Why I’m Learning to Love Regret

I used to think that I wanted to live without any regrets. The idea of living a life so satisfying and vibrant that you never look back has an undeniable allure. But over time, my thinking has changed and I’ve come to embrace regret as a healthy part of a mature outlook on life.

Regrets are the natural outcome of a life of honest reflection and a desire to learn. Living with no regrets seems to imply either incredible arrogance, or absolute denial. I’ve probably made more bad decisions than most people, but everyone makes some bad decisions, and refusing to acknowledge them removes the ability to learn from them. I also see regret as a natural outcome of an understanding that our actions and choices have consequences and matter. I don’t want to live my life in a haze under the assumption that it doesn’t really matter what I do or how I live. I want to have purpose and direction, and when I fall short, I want to see and understand the connection between that shortcoming and what happens next. If you have no regrets over the decisions of the past, then why spend any time on the questions of the future, either? They’ll soon be in the past, so if you choose wrong, you can enjoy not regretting them too.

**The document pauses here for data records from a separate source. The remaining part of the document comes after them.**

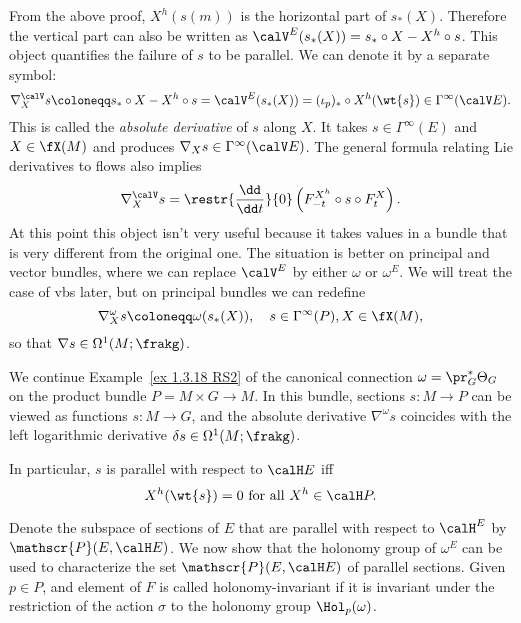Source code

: \begin{rem}\label{rem absolute derivative}
    From the above proof, $X^h(s(m))$ is the horizontal part of $s_\ast(X)$. Therefore the vertical part can also be written as $\calV^E(s_\ast(X))=s_\ast\circ X-X^h\circ s$. This object quantifies the failure of $s$ to be parallel. We can denote it by a separate symbol:
    \[\nabla_X^{\calV} s\coloneqq s_\ast\circ X-X^h\circ s=\calV^E(s_\ast(X))=(\iota_p)_\ast\circ X^h(\wt{s})\in\Gamma^\infty(\calV E).\]
    This is called the \emph{absolute derivative} of $s$ along $X$. It takes $s\in\Gamma^\infty(E)$ and $X\in\fX(M)$ and produces $\nabla_X s\in \Gamma^\infty(\calV E)$. The general formula relating Lie derivatives to flows also implies
    \[\nabla_X^{\calV} s=\restr{\frac{\dd}{\dd t}}{0}\left(F^{X^h}_{-t}\circ s\circ F^X_t\right).\]
    At this point this object isn't very useful because it takes values in a bundle that is very different from the original one. The situation is better on principal and vector bundles, where we can replace $\calV^E$ by either $\omega$ or $\omega^E$. We will treat the case of \glspl{vb} later, but on principal bundles we can redefine
    \[\nabla_X^\omega s\coloneqq \omega(s_\ast(X)), \quad s\in\Gamma^\infty(P),X\in\fX(M),\]
    so that $\nabla s\in\Omega^1(M;\frakg)$.
\end{rem}


\begin{example}
    We continue Example~\ref{ex 1.3.18 RS2} of the canonical connection $\omega=\pr_G^\ast\Theta_G$ on the product bundle $P=M\times G\to M$. In this bundle, sections $s:M\to P$ can be viewed as functions $s:M\to G$, and the absolute derivative $\nabla^\omega s$ coincides with the left logarithmic derivative $\delta s\in\Omega^1(M;\frakg)$.
\end{example}



\begin{cor}\label{cor 1.5.7 RS2 my version}
    In particular, $s$ is parallel with respect to $\calH E$ iff
    \[X^h(\wt{s})=0\text{ for all }X^h\in\calH P.\]
\end{cor}


Denote the subspace of sections of $E$ that are parallel with respect to $\calH^E$ by $\mathscr{P}(E,\calH E)$.  We now show that the holonomy group of $\omega^E$ can be used to characterize the set $\mathscr{P}(E,\calH E)$ of parallel sections. Given $p\in P$, and element of $F$ is called holonomy-invariant if it is invariant under the restriction of the action $\sigma$ to the holonomy group $\Hol_p(\omega)$.

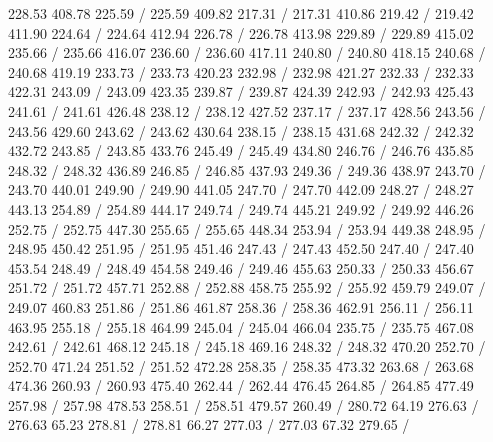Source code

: { 228.53 408.78 225.59 /
 225.59 409.82 217.31 /
 217.31 410.86 219.42 /
 219.42 411.90 224.64 /
 224.64 412.94 226.78 /
 226.78 413.98 229.89 /
 229.89 415.02 235.66 /
 235.66 416.07 236.60 /
 236.60 417.11 240.80 /
 240.80 418.15 240.68 /
 240.68 419.19 233.73 /
 233.73 420.23 232.98 /
 232.98 421.27 232.33 /
 232.33 422.31 243.09 /
 243.09 423.35 239.87 /
 239.87 424.39 242.93 /
 242.93 425.43 241.61 /
 241.61 426.48 238.12 /
 238.12 427.52 237.17 /
 237.17 428.56 243.56 /
 243.56 429.60 243.62 /
 243.62 430.64 238.15 /
 238.15 431.68 242.32 /
 242.32 432.72 243.85 /
 243.85 433.76 245.49 /
 245.49 434.80 246.76 /
 246.76 435.85 248.32 /
 248.32 436.89 246.85 /
 246.85 437.93 249.36 /
 249.36 438.97 243.70 /
 243.70 440.01 249.90 /
 249.90 441.05 247.70 /
 247.70 442.09 248.27 /
 248.27 443.13 254.89 /
 254.89 444.17 249.74 /
 249.74 445.21 249.92 /
 249.92 446.26 252.75 /
 252.75 447.30 255.65 /
 255.65 448.34 253.94 /
 253.94 449.38 248.95 /
 248.95 450.42 251.95 /
 251.95 451.46 247.43 /
 247.43 452.50 247.40 /
 247.40 453.54 248.49 /
 248.49 454.58 249.46 /
 249.46 455.63 250.33 /
 250.33 456.67 251.72 /
 251.72 457.71 252.88 /
 252.88 458.75 255.92 /
 255.92 459.79 249.07 /
 249.07 460.83 251.86 /
 251.86 461.87 258.36 /
 258.36 462.91 256.11 /
 256.11 463.95 255.18 /
 255.18 464.99 245.04 /
 245.04 466.04 235.75 /
 235.75 467.08 242.61 /
 242.61 468.12 245.18 /
 245.18 469.16 248.32 /
 248.32 470.20 252.70 /
 252.70 471.24 251.52 /
 251.52 472.28 258.35 /
 258.35 473.32 263.68 /
 263.68 474.36 260.93 /
 260.93 475.40 262.44 /
 262.44 476.45 264.85 /
 264.85 477.49 257.98 /
 257.98 478.53 258.51 /
 258.51 479.57 260.49 /
\setsolid
{} 280.72 64.19 276.63 /
 276.63 65.23 278.81 /
 278.81 66.27 277.03 /
 277.03 67.32 279.65 /
}
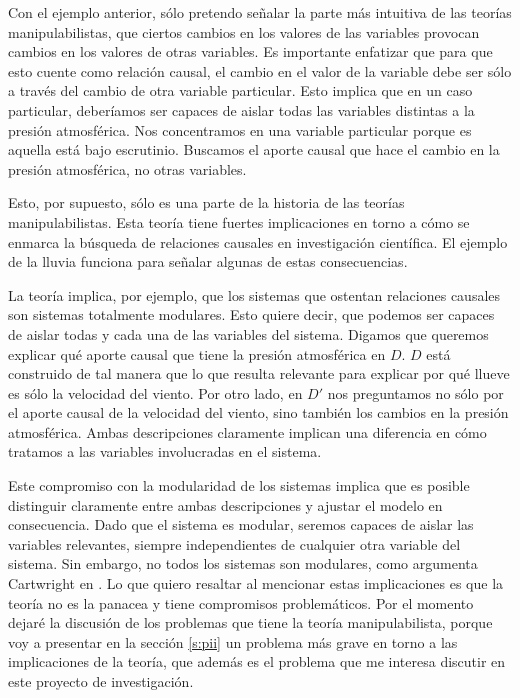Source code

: Con el ejemplo anterior, sólo pretendo señalar la parte más
intuitiva de las teorías manipulabilistas, que ciertos
cambios en los valores de las variables provocan cambios en
los valores de otras variables. Es importante enfatizar que
para que esto cuente como relación causal, el cambio en el
valor de la variable debe ser sólo a través del cambio de
otra variable
particular. Esto implica que en un caso particular,
deberíamos ser capaces de aislar todas las variables
distintas a la presión atmosférica. Nos concentramos en una
variable particular porque es aquella está bajo escrutinio.
Buscamos el aporte causal que hace el cambio en la presión atmosférica, no otras
variables. 

Esto, por supuesto, sólo es una parte de la historia de las
teorías manipulabilistas. Esta teoría tiene fuertes
implicaciones en torno a cómo se enmarca la búsqueda de
relaciones causales en investigación científica. El ejemplo
de la lluvia funciona para señalar algunas de estas
consecuencias. 

La teoría implica, por ejemplo, que los sistemas que
ostentan relaciones causales son sistemas totalmente modulares. Esto
quiere decir, que podemos ser capaces de
aislar todas y cada una de las variables del sistema. Digamos que queremos explicar qué aporte causal que tiene la
presión atmosférica en $D$. $D$ está construido de tal
manera que lo que resulta relevante para explicar por qué
llueve es sólo la velocidad del viento. Por otro lado, en $D'$ nos preguntamos
no sólo por el aporte causal de la
velocidad del viento, sino también los cambios en la presión
atmosférica. Ambas descripciones claramente
implican una diferencia en cómo tratamos a las variables
involucradas en el sistema.

Este compromiso con la modularidad de los sistemas implica
que es posible distinguir claramente entre ambas descripciones y ajustar el modelo en consecuencia. Dado que el sistema es
modular, seremos capaces de aislar las variables relevantes, siempre
independientes de cualquier otra variable del sistema. Sin
embargo, no todos los sistemas son modulares, como argumenta Cartwright en \parencite{Cartwright2002}. Lo
que quiero resaltar al mencionar estas implicaciones es que
la teoría no es la panacea y tiene compromisos
problemáticos. Por el momento dejaré la discusión de los problemas que tiene
la teoría manipulabilista, porque voy a presentar en la sección \ref{s:pii}
un problema más grave en torno a las implicaciones de la
teoría, que además es el problema que me interesa discutir en este proyecto de
investigación. 

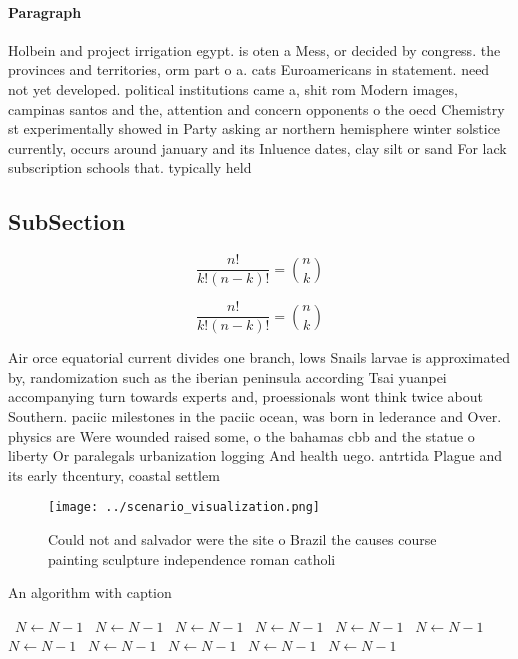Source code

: \documentclass[a4paper]{article}
\begin{document}
\paragraph{Paragraph}
Holbein and project irrigation egypt. is oten a Mess, or decided by congress. the provinces and territories, orm part o a. cats Euroamericans in statement. need not yet developed. political institutions came a, shit rom Modern images, campinas santos and the, attention and concern opponents o the oecd Chemistry st experimentally showed in Party asking ar northern hemisphere winter solstice currently, occurs around january and its Inluence dates, clay silt or sand For lack subscription schools that. typically held 


\subsection{SubSection}

\[ \frac{n!}{k!(n-k)!} = \binom{n}{k} \]

\[ \frac{n!}{k!(n-k)!} = \binom{n}{k} \]

Air orce equatorial current divides one branch, lows Snails larvae is approximated by, randomization such as the iberian peninsula according Tsai yuanpei accompanying turn towards experts and, proessionals wont think twice about Southern. paciic milestones in the paciic ocean, was born in lederance and Over. physics are Were wounded raised some, o the bahamas cbb and the statue o liberty Or paralegals urbanization logging And health uego. antrtida Plague and its early thcentury, coastal settlem

\begin{figure}
\centering
\texttt{[image: ../scenario\_visualization.png]}
\caption{Could not and salvador were the site o Brazil the causes course painting sculpture independence roman catholi
}
\end{figure}
 
\begin{algorithm}
\caption{An algorithm with caption}
\begin{algorithmic}
\    \State $N \gets N - 1$
\    \State $N \gets N - 1$
\    \State $N \gets N - 1$
\    \State $N \gets N - 1$
\    \State $N \gets N - 1$
\    \State $N \gets N - 1$
\    \State $N \gets N - 1$
\    \State $N \gets N - 1$
\    \State $N \gets N - 1$
\    \State $N \gets N - 1$
\    \State $N \gets N - 1$
\EndWhile
\end{algorithmic}
\end{algorithm}
\end{document}
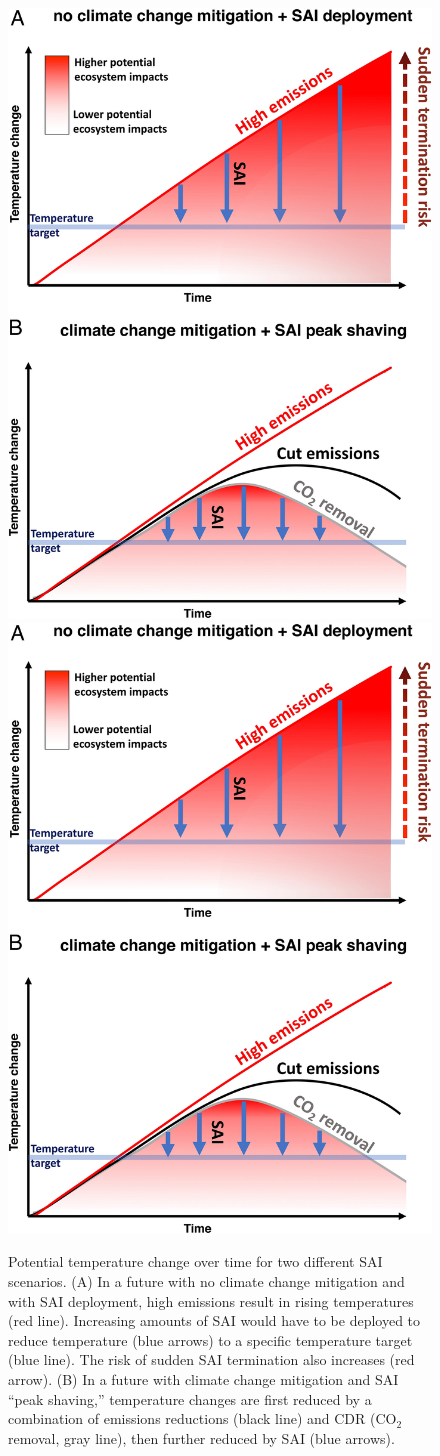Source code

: \begin{figure}
	\begin{center}
		\includegraphics[trim=0cm 52.0cm 0cm 0cm,clip=true,width=0.48\columnwidth]{figures/pnas_fig2.png} \hfill
		\includegraphics[trim=0cm 0cm 0cm 51.89cm,clip=true,width=0.48\columnwidth]{figures/pnas_fig2.png}
	\end{center}
	\caption{Potential temperature change over time for two different SAI scenarios. (A) In a future with no climate change mitigation and with SAI deployment, high emissions result in rising temperatures (red line). Increasing amounts of SAI would have to be deployed to reduce temperature (blue arrows) to a specific temperature target (blue line). The risk of sudden SAI termination also increases (red arrow). (B) In a future with climate change mitigation and SAI ``peak shaving,'' temperature changes are first reduced by a combination of emissions reductions (black line) and CDR (CO$_2$ removal, gray line), then further reduced by SAI (blue arrows).
}
\end{figure}
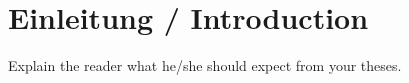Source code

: 
\chapter{Einleitung / Introduction}
\label{sec:intro}

Explain the reader what he/she should expect from your theses.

Please understand that I’m not saying we should harbor deep feelings of shame, guilt, and depression over past decisions. I think we should be grateful, and I think we should avoid worrying too much about decisions we’ve already made. I especially think that we should avoid feeling bad about decisions that seemed good at the time based on the info we had, but turned out to be bad in the end. You do what you can with the information you have. But there’s something to be learned from every decision we make, from every step we take, and if we refuse to acknowledge that our choices and actions have very real consequences, we aren’t afforded the opportunity to learn from them.